By the way, if I ever did manage to implement it, my next step would be to implement an operating system as I described here. Basically, start with a microkernel and then code all the things like the filesystem in userland using Bless.

Comments

I think I've settled on dynamic typing with optional type declarations, like ActionScript3.

I'm trying to figure out if I can get rid of objects or closures, but I don't think I can.

There's a fundamental difference between an actor and an object. An actor gets its own VM-level stack and heap, whereas objects don't. An object can only exist on a particular actor's VM-level heap.

Bless has all the same basic data types as Python (including ints that are actually bignums). You can create your own data types using classes.

I'm still wondering how to split up objects, actors, and modules. It's easy to take the Python approach, including the way objects and threads are related. However, I don't think that's what I want to do. I'm thinking that files should work the way they work in Java. A file can have one top-level "public thing". That thing starts with a keyword such as class, actor (object is to class as actor is to what?), or interface.

Bless is duck typed with optional static typing. Interfaces are optional.

There's some confusion if you use ":type" to denote a function's return value when the function itself has a ":" before the body, especially since the ":type" is optional. Hence, I'm switching to using this syntax "var a of Int". "of" and "var" are keywords. Classes must start with an uppercase like in Ruby and Haskell.

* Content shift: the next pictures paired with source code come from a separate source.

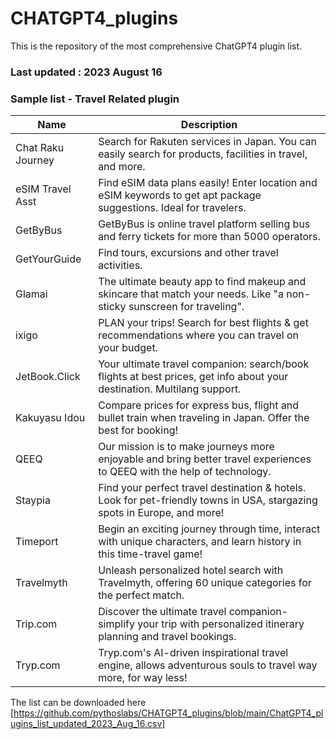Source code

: # CHATGPT4_plugins
This is the repository of the  most comprehensive ChatGPT4 plugin list. 
### Last updated : 2023 August 16

### Sample list - Travel Related plugin


| Name            | Description                                                                                                      |
|-----------------|------------------------------------------------------------------------------------------------------------------|
| Chat Raku Journey | Search for Rakuten services in Japan. You can easily search for products, facilities in travel, and more.          |
| eSIM Travel Asst | Find eSIM data plans easily! Enter location and eSIM keywords to get apt package suggestions. Ideal for travelers. |
| GetByBus        | GetByBus is online travel platform selling bus and ferry tickets for more than 5000 operators.                    |
| GetYourGuide    | Find tours, excursions and other travel activities.                                                               |
| Glamai          | The ultimate beauty app to find makeup and skincare that match your needs. Like "a non-sticky sunscreen for traveling". |
| ixigo           | PLAN your trips! Search for best flights & get recommendations where you can travel on your budget.               |
| JetBook.Click   | Your ultimate travel companion: search/book flights at best prices, get info about your destination. Multilang support. |
| Kakuyasu Idou   | Compare prices for express bus, flight and bullet train when traveling in Japan. Offer the best for booking!       |
| QEEQ            | Our mission is to make journeys more enjoyable and bring better travel experiences to QEEQ with the help of technology. |
| Staypia         | Find your perfect travel destination & hotels. Look for pet-friendly towns in USA, stargazing spots in Europe, and more! |
| Timeport        | Begin an exciting journey through time, interact with unique characters, and learn history in this time-travel game! |
| Travelmyth      | Unleash personalized hotel search with Travelmyth, offering 60 unique categories for the perfect match.            |
| Trip.com        | Discover the ultimate travel companion-simplify your trip with personalized itinerary planning and travel bookings. |
| Tryp.com        | Tryp.com's AI-driven inspirational travel engine, allows adventurous souls to travel way more, for way less!       |


The list can be downloaded here 
[https://github.com/pythoslabs/CHATGPT4_plugins/blob/main/ChatGPT4_plugins_list_updated_2023_Aug_16.csv]

 

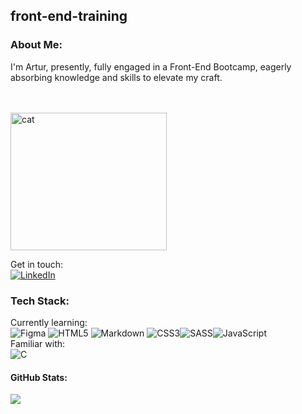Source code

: ## front-end-training

### About Me:
I'm Artur, presently, fully engaged in a Front-End Bootcamp, eagerly absorbing knowledge and skills to elevate my craft.<br>

<br><br><a href="https://gifyu.com/image/SV3nd"><img src="https://s12.gifyu.com/images/SV3nd.gif" alt="cat" border="0" width="250" height="220" /></a>

Get in touch:<br>[![LinkedIn](https://img.shields.io/badge/LinkedIn-%230077B5.svg?logo=linkedin&logoColor=white)](https://linkedin.com/in/artur-abel) 

### Tech Stack:
Currently learning:<br>
![Figma](https://img.shields.io/badge/figma-%23F24E1E.svg?style=for-the-badge&logo=figma&logoColor=white) ![HTML5](https://img.shields.io/badge/html5-%23E34F26.svg?style=for-the-badge&logo=html5&logoColor=white) ![Markdown](https://img.shields.io/badge/markdown-%23000000.svg?style=for-the-badge&logo=markdown&logoColor=white) ![CSS3](https://img.shields.io/badge/css3-%231572B6.svg?style=for-the-badge&logo=css3&logoColor=white)![SASS](https://img.shields.io/badge/SASS-hotpink.svg?style=for-the-badge&logo=SASS&logoColor=white)![JavaScript](https://img.shields.io/badge/javascript-%23323330.svg?style=for-the-badge&logo=javascript&logoColor=%23F7DF1E)
<br>Familiar with:<br>
![C](https://img.shields.io/badge/c-%2300599C.svg?style=for-the-badge&logo=c&logoColor=white)

#### GitHub Stats:
![](https://github-readme-streak-stats.herokuapp.com/?user=ArturAbel&theme=dark&hide_border=true)<br/>
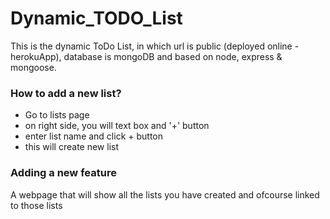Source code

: # Dynamic_TODO_List
This is the dynamic ToDo List, in which url is public (deployed online - herokuApp), database is mongoDB and based on node, express &amp; mongoose.

### How to add a new list?
- Go to lists page
- on right side, you will text box and '+' button
- enter list name and click + button
- this will create new list

### Adding a new feature
A webpage that will show all the lists you have created and ofcourse linked to those lists

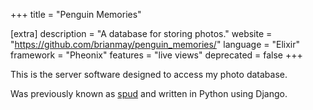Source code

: +++
title = "Penguin Memories"

[extra]
description = "A database for storing photos."
website = "https://github.com/brianmay/penguin_memories/"
language = "Elixir"
framework = "Pheonix"
features = "live views"
deprecated = false
+++

This is the server software designed to access my photo database.

Was previously known as [spud](https://github.com/brianmay/spud/) and written in Python using Django.
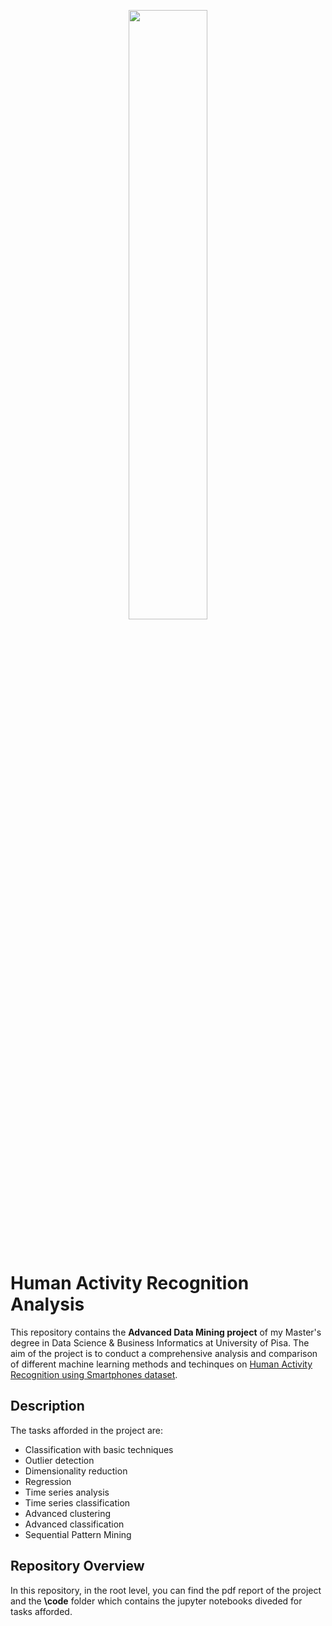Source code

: <p align="center">
  <img width="50%" src="https://github.com/RiccardoGalarducci/seismic-bump-analysis/blob/main/img/marchio_unipi_black.png">
</p>
<br>

# Human Activity Recognition Analysis
This repository contains the **Advanced Data Mining project** of my Master's degree in Data Science & Business Informatics at University of Pisa.
The aim of the project is to conduct a comprehensive analysis and comparison of different machine learning methods and techinques on 
[Human Activity Recognition using Smartphones dataset](https://archive.ics.uci.edu/dataset/240/human+activity+recognition+using+smartphones).


## Description

The tasks afforded in the project are:

- Classification with basic techniques
- Outlier detection
- Dimensionality reduction
- Regression
- Time series analysis
- Time series classification
- Advanced clustering
- Advanced classification
- Sequential Pattern Mining

## Repository Overview

In this repository, in the root level, you can find the pdf report of the project and the **\code** folder which contains the jupyter notebooks diveded for tasks afforded.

It should be written "a.len", not "len(a)". Casts should be written "OtherType(value)" since that is a constructor. I'm flexible on this last one.

Process ids should have a string representation. However, they should be objects. It must not be possible to create a process id yourself. You can only be given a process id. You must not be able to arbitrarily access a process you haven't been given access to by manufacturing a process id. A process id is an object that lives on an actor's VM-level heap.

Many different actors may all have their own process id objects pointing to the same process. That process might have already died leaving a dangling process id. When you try to send a message to a process, the VM must do so carefully because that process might have died and been reclaimed.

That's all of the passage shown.